In that case besides Coventry BID (business improvement district) patrollers in their pale blue bibs, and SIA-badged, a PCSO on a bicycle arrived on the scene. The man who’d made the inappropriate remarks made some more, to the law enforcers. “Because I’m in the mood, right,” he said aggressively. “I am taking you out first, then him, then him.” The man was left to the police, and security staff duly moved away. One of the security officers commented: “We know what he looks like now, just a case of monitoring it every time he comes in.”

What the documentary didn’t do was analyse. While that may be good, to let us draw our own conclusions, and there’s only so much TV can put across in an hour, the BID didn’t get explained, nor the new mixed economy of policing of high streets and city centres – that only ever sees a police officer (with arrest powers unlike a PCSO) once in a while (on a ‘day of action’) or if something major is confirmed to have happened. The BID wardens or ambassadors or whatever they are termed mean that businesses are paying twice for public space protection. The private security of that mix, the documentary did suggest in a rare piece of editorialising was almost a ‘fourth emergency service’, which appeared to overlook HM Coastguard.

That idea of a ‘fourth emergency service’ got aired in the November print edition of Professional Security Magazine, when a panel at the recent Emergency Services Show at the Birmingham NEC picked holes in it – if it’s so, where’s the agreed protocols with police, training and equipment, consistency across towns and police forces?

The documentary did show the sheer oddity and low-fidelity of some of the criminals and neer-do-wells that the West Orchards and doubtless other shopping malls come across.

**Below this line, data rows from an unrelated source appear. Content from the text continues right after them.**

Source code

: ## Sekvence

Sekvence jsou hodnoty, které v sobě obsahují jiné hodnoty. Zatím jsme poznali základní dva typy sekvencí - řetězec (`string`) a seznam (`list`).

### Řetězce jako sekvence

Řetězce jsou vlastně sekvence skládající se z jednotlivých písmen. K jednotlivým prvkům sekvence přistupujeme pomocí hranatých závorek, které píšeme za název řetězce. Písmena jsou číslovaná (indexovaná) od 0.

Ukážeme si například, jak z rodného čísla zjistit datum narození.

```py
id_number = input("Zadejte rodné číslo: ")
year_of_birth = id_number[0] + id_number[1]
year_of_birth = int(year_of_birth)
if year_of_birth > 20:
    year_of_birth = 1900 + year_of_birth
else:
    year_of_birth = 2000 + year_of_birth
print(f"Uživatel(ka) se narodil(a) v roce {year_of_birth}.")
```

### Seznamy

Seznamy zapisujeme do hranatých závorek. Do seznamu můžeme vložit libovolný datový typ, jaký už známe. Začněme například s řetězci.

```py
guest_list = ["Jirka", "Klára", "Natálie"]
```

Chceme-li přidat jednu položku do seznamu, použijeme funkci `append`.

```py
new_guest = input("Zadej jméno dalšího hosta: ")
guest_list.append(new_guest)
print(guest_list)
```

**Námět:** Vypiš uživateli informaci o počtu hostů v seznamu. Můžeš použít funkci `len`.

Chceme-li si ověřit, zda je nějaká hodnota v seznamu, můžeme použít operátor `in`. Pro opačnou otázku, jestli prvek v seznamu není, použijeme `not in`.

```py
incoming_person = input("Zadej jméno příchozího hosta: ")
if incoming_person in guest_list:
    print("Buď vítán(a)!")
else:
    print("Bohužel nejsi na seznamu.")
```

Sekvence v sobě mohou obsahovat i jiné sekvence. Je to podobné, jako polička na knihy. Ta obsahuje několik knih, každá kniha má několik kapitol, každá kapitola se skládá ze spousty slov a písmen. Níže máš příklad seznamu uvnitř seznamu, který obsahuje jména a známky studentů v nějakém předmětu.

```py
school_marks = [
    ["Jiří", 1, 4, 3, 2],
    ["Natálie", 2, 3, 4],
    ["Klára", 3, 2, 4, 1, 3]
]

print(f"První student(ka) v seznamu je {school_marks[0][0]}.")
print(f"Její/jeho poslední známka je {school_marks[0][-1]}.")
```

As one security officer said towards the end of the hour: “We get all the excuses under the sun thrown at us. We have heard it all before.” Such as the man who took his bicycle into a branch of Vision Express and was followed on the mall’s CCTV cameras and in person by mall security. As he was escorted out, he said to the officers that he hadn’t thieved for nine years. As the officer retorted, no-one had said he was a thief.

The documentary also showed one flare-up of violence, nothing to do with shoplifting, and indeed not to do with West Orchards at all; a traffic warden had happened to give a ticket to a man outside a shop, who took offence and the two spilled inside the mall. The centre’s control room directed a patroller to the entrance where the two were. We followed the officer taking the escalators down to the ground floor while the ticketed man pushed the traffic warden against a shop window and grabbed his jacket.

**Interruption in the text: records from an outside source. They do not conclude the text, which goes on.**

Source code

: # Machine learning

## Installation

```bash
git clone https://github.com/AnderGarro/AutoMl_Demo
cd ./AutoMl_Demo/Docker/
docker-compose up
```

Further officers arrived, and we saw and were told of the various tactics to defuse such a situation. “You know what happened, just calm down, we can sort this out, and get you gone.” It was striking that those in uniform including the assaulted warden were inclined to make as little of such incidents as they could, whether because it would only mean more work for them to report matters to the authorities or because it wouldn’t be worth it. The warden said that he was happy enough, once the ticketed man became calm, to report it through 101 (time consuming in itself) and to let the man go. As a security officer reflected of the man who made the assault: “Just an unhappy customer.”

Another officer commented of more violence shown towards staff; punches thrown, spitting, and verbal abuse. “Physical violence these days is becoming more and more, and less and less is getting done about it.” Perhaps, we were left to conclude for ourselves, the two are connected.